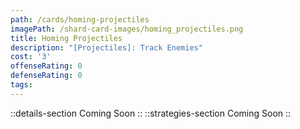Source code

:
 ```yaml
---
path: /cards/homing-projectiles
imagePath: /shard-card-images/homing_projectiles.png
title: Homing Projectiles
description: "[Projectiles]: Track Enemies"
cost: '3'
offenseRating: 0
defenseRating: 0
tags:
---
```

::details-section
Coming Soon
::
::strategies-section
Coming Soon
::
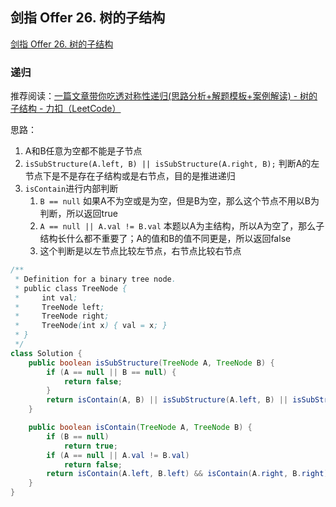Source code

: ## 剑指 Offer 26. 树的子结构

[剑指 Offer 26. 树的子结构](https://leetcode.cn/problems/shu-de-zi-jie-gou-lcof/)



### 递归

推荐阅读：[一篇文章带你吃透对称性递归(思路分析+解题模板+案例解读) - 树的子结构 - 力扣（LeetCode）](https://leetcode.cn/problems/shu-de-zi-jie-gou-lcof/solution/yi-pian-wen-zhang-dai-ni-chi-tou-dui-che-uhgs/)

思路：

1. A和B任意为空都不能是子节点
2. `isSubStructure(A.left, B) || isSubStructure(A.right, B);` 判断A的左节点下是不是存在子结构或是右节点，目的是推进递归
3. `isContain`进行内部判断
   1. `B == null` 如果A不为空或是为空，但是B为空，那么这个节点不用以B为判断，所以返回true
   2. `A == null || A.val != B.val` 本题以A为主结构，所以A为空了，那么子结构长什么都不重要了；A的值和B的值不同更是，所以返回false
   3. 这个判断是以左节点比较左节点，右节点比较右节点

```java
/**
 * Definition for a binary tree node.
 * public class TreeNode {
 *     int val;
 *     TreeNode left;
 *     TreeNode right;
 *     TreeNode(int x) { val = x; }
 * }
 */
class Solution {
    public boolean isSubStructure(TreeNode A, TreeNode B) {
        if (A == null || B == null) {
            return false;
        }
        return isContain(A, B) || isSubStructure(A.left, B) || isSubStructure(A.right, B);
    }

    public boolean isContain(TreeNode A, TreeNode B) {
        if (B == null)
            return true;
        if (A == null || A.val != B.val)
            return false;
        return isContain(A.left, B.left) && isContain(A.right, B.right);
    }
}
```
* * *
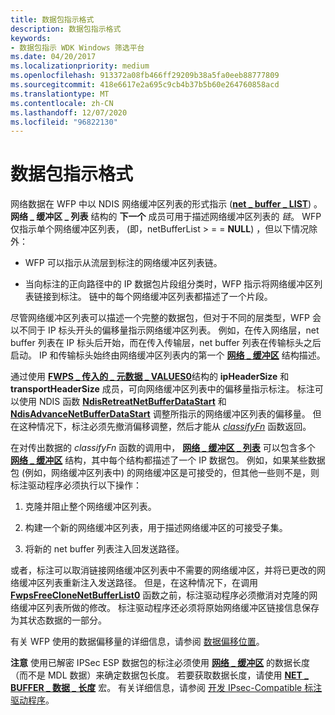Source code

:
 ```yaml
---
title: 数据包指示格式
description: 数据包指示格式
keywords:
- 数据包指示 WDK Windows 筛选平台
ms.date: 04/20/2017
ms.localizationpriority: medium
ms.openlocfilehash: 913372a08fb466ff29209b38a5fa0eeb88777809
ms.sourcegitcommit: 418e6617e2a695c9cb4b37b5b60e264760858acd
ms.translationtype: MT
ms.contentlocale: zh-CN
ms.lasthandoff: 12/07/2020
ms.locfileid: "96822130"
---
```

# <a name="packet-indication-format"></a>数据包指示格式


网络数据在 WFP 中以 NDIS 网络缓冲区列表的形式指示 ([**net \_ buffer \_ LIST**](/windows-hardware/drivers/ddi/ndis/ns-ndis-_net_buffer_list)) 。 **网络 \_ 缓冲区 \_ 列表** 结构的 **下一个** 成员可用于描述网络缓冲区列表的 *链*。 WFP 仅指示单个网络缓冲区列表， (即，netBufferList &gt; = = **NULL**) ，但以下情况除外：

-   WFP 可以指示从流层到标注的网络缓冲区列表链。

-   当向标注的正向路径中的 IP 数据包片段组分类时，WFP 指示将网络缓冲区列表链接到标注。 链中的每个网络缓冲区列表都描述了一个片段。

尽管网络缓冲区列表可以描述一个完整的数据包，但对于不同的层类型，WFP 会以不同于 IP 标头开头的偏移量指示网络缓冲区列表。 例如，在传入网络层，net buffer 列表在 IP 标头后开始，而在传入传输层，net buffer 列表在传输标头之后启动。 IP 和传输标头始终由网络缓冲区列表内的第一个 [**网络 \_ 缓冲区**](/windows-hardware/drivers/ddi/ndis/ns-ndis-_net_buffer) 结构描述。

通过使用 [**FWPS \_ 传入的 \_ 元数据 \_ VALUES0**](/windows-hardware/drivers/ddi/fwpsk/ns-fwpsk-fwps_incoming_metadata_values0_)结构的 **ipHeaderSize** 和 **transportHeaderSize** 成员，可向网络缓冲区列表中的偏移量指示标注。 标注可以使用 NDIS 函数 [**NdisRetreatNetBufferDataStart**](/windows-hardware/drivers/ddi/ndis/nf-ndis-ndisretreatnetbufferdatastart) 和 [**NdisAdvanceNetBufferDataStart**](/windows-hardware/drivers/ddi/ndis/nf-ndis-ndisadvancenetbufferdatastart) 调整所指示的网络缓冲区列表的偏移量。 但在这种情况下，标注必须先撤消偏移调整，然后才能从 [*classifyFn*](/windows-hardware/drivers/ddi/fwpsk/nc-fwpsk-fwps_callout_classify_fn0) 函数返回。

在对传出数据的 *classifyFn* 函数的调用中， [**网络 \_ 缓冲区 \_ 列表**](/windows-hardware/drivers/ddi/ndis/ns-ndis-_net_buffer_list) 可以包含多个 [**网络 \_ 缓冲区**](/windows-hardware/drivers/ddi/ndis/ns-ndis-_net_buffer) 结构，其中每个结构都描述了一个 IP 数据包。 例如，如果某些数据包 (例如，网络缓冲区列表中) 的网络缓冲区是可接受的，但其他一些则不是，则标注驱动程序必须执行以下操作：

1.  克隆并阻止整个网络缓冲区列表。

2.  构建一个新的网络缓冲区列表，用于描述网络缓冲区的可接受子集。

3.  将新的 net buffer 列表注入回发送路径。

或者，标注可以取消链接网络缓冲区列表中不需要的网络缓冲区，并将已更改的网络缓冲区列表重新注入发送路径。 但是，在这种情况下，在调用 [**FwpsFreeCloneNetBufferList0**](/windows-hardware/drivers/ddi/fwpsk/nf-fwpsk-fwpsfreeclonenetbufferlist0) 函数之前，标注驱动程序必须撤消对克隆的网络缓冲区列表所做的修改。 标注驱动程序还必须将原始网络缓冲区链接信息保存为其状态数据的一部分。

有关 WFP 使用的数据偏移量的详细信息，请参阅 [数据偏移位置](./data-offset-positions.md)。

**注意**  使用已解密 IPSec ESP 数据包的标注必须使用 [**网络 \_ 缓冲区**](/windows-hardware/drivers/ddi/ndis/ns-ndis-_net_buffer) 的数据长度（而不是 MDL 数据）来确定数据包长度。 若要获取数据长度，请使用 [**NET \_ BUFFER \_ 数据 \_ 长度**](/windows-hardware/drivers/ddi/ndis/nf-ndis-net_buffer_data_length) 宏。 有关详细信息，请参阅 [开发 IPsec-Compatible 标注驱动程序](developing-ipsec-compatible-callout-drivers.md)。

■ **Aim of the exercise**
Once you have checked each line above for the string "right", state how many lines contain it and add nothing more.

■ **Response box**
4